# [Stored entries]
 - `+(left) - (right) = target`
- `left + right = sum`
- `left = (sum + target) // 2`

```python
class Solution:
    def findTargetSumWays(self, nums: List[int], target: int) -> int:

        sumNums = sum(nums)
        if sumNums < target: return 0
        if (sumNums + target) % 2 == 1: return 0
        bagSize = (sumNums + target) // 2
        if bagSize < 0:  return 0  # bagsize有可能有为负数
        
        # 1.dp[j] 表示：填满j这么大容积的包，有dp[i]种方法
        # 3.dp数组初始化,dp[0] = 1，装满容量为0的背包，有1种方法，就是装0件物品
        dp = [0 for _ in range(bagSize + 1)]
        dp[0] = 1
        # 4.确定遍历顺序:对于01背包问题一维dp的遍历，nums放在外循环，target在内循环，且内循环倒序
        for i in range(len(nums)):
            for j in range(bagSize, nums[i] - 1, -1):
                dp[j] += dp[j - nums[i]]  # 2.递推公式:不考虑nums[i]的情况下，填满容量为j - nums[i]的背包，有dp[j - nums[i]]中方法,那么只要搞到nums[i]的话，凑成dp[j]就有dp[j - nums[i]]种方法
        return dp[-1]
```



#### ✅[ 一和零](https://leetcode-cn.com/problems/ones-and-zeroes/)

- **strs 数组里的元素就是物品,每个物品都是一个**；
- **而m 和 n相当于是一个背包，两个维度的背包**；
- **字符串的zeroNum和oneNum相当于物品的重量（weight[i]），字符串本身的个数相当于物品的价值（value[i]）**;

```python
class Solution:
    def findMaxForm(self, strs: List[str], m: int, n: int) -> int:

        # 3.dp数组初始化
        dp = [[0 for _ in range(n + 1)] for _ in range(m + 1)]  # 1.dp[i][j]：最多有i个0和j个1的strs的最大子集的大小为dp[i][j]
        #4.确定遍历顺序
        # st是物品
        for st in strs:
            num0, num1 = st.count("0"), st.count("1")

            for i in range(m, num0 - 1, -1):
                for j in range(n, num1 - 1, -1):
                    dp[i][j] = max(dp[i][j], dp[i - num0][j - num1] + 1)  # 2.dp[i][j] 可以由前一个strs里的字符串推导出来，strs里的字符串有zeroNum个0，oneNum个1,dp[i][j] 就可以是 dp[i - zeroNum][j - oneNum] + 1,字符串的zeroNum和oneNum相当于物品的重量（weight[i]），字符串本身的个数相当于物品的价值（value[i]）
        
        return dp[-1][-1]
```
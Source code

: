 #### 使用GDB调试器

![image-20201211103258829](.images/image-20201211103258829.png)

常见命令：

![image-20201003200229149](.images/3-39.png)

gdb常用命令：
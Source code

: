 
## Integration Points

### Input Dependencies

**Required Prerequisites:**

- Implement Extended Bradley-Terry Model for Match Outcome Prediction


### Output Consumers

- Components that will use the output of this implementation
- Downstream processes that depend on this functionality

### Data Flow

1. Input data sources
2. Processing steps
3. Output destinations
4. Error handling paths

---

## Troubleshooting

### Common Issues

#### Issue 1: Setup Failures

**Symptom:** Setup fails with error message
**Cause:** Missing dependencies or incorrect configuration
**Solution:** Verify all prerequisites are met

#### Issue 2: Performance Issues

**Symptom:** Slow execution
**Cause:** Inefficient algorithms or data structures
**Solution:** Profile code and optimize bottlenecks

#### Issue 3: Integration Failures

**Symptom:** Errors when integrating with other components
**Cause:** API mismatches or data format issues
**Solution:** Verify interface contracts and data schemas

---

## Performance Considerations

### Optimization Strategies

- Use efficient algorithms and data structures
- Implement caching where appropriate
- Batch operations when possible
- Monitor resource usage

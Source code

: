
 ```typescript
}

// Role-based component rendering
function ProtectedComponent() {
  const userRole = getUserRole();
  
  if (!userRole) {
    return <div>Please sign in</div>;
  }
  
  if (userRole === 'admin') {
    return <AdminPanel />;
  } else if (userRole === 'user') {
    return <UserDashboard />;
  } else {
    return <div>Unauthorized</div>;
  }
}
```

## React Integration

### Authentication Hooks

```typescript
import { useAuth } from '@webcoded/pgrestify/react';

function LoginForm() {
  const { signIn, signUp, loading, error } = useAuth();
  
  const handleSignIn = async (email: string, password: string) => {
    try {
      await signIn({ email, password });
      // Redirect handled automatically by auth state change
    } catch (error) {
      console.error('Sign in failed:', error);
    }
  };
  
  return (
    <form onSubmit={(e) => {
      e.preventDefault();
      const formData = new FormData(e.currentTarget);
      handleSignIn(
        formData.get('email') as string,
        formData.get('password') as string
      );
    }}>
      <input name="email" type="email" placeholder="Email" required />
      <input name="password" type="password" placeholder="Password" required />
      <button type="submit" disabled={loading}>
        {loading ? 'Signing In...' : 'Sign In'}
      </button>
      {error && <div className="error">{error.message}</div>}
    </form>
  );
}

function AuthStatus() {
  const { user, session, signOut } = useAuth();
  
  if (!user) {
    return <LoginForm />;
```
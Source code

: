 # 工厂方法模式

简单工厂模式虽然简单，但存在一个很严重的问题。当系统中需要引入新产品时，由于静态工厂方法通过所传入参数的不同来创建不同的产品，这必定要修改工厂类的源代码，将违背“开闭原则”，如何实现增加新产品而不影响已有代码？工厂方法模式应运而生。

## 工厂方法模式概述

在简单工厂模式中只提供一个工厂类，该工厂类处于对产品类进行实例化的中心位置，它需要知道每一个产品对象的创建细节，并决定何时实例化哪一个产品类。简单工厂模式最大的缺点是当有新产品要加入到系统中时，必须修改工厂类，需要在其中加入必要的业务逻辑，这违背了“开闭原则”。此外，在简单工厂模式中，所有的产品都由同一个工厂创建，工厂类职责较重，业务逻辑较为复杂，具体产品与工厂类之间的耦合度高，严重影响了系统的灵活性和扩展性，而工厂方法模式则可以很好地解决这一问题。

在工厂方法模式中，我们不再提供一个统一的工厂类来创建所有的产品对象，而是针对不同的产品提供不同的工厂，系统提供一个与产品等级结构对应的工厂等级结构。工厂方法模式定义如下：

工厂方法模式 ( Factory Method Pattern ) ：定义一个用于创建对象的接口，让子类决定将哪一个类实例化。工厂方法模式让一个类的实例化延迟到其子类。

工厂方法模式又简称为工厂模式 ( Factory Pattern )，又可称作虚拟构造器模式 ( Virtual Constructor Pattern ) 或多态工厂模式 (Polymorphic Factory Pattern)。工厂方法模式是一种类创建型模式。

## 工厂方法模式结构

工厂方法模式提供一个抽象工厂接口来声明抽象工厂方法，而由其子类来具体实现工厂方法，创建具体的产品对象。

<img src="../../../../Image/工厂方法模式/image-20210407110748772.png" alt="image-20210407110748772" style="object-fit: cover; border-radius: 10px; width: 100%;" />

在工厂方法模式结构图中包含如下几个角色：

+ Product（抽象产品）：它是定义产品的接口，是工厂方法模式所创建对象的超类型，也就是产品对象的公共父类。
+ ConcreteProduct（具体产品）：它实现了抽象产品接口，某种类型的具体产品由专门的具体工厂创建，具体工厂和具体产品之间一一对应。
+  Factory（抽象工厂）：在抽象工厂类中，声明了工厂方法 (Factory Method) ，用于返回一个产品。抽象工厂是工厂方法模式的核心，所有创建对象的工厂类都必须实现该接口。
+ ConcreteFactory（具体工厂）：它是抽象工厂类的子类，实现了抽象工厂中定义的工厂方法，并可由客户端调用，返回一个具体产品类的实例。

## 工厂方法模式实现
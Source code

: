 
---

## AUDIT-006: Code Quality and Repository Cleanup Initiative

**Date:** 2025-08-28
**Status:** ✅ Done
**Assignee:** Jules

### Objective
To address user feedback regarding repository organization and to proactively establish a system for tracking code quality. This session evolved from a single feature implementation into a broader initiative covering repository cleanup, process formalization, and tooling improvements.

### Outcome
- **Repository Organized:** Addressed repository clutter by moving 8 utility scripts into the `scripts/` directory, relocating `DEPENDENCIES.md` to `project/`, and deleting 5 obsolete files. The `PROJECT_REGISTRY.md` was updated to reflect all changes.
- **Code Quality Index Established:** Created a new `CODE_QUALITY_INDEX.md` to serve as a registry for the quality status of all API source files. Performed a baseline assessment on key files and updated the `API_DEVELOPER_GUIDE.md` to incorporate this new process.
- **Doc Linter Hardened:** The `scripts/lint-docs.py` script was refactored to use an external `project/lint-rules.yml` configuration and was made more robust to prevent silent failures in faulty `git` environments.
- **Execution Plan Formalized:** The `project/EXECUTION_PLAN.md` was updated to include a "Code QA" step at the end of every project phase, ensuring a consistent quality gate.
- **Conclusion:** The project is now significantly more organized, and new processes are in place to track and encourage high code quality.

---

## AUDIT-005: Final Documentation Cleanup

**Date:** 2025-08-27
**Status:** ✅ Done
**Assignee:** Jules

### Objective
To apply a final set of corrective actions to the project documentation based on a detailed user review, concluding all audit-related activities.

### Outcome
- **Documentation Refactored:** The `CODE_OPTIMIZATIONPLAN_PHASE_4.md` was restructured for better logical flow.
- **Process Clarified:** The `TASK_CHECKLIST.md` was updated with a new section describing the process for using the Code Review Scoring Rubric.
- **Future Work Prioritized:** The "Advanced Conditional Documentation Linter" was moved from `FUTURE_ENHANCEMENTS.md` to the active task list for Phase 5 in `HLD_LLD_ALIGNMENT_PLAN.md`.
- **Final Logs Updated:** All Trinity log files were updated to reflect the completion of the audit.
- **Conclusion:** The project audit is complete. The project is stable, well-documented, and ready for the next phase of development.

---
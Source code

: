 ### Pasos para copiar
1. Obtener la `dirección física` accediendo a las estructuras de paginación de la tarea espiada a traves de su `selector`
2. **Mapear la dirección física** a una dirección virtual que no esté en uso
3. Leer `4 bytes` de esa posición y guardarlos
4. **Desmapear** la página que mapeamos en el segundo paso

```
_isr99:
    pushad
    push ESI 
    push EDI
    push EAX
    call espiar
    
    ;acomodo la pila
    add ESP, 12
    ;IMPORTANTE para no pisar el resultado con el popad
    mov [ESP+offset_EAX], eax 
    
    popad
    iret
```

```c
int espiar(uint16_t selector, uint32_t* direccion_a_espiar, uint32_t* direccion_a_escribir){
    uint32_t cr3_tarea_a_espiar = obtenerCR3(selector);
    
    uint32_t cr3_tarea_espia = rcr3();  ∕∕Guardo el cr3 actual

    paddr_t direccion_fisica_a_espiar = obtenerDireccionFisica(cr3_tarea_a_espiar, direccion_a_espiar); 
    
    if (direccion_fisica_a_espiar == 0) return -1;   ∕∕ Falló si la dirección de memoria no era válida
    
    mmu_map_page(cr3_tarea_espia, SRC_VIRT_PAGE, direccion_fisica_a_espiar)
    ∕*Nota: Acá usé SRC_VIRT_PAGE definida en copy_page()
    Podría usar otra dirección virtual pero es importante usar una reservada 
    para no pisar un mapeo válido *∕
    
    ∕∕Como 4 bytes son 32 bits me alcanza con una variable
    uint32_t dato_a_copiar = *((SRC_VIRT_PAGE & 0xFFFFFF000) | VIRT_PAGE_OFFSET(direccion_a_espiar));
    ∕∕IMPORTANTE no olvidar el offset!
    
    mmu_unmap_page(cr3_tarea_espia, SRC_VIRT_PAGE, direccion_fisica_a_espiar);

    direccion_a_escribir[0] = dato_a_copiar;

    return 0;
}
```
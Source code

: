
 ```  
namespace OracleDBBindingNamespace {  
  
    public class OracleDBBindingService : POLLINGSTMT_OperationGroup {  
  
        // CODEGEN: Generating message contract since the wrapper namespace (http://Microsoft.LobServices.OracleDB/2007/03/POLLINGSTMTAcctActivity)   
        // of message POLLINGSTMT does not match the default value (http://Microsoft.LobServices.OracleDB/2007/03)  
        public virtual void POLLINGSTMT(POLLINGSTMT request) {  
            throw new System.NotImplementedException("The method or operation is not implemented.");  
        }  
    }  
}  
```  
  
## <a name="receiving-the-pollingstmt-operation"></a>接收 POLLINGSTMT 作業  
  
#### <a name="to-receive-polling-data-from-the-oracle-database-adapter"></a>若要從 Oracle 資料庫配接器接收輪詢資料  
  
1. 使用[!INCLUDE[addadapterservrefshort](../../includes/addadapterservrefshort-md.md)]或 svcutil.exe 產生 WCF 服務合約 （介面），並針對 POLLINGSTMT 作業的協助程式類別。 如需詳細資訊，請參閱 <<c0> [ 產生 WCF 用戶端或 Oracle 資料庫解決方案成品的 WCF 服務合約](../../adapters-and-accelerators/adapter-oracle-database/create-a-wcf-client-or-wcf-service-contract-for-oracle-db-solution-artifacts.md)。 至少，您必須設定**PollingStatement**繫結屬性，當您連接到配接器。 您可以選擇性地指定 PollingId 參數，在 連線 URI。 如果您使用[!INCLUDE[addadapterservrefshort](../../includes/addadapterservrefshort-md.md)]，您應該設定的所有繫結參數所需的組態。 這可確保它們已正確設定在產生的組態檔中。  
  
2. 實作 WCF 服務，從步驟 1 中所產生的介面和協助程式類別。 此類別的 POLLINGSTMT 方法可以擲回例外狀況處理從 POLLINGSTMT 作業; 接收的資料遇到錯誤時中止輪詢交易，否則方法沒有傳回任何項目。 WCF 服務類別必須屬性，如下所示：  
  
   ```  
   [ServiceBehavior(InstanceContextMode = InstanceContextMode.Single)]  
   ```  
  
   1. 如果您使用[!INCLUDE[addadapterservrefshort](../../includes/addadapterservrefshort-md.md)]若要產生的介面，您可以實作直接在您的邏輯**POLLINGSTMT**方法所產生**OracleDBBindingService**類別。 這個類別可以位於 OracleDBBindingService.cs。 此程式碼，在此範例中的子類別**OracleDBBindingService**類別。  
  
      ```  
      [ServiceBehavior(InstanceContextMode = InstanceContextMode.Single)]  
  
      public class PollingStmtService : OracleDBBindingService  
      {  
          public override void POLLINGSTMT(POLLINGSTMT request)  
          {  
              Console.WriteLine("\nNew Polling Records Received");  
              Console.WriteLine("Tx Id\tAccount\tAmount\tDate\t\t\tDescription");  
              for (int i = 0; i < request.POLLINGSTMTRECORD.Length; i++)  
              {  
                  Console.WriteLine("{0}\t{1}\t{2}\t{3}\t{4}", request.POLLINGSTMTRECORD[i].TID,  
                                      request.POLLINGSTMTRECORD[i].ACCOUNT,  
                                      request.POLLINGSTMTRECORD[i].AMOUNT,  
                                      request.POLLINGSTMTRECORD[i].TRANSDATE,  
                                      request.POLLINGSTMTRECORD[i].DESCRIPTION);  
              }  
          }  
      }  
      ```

# [DESCRIPTION OF THE TASK]
Among the lines above, find the ones containing "from" and copy them.

# [EXPECTED OUTPUT]
import { useAuth } from '@webcoded/pgrestify/react';
To address user feedback regarding repository organization and to proactively establish a system for tracking code quality. This session evolved from a single feature implementation into a broader initiative covering repository cleanup, process formalization, and tooling improvements.
- **Future Work Prioritized:** The "Advanced Conditional Documentation Linter" was moved from `FUTURE_ENHANCEMENTS.md` to the active task list for Phase 5 in `HLD_LLD_ALIGNMENT_PLAN.md`.
#### <a name="to-receive-polling-data-from-the-oracle-database-adapter"></a>若要從 Oracle 資料庫配接器接收輪詢資料  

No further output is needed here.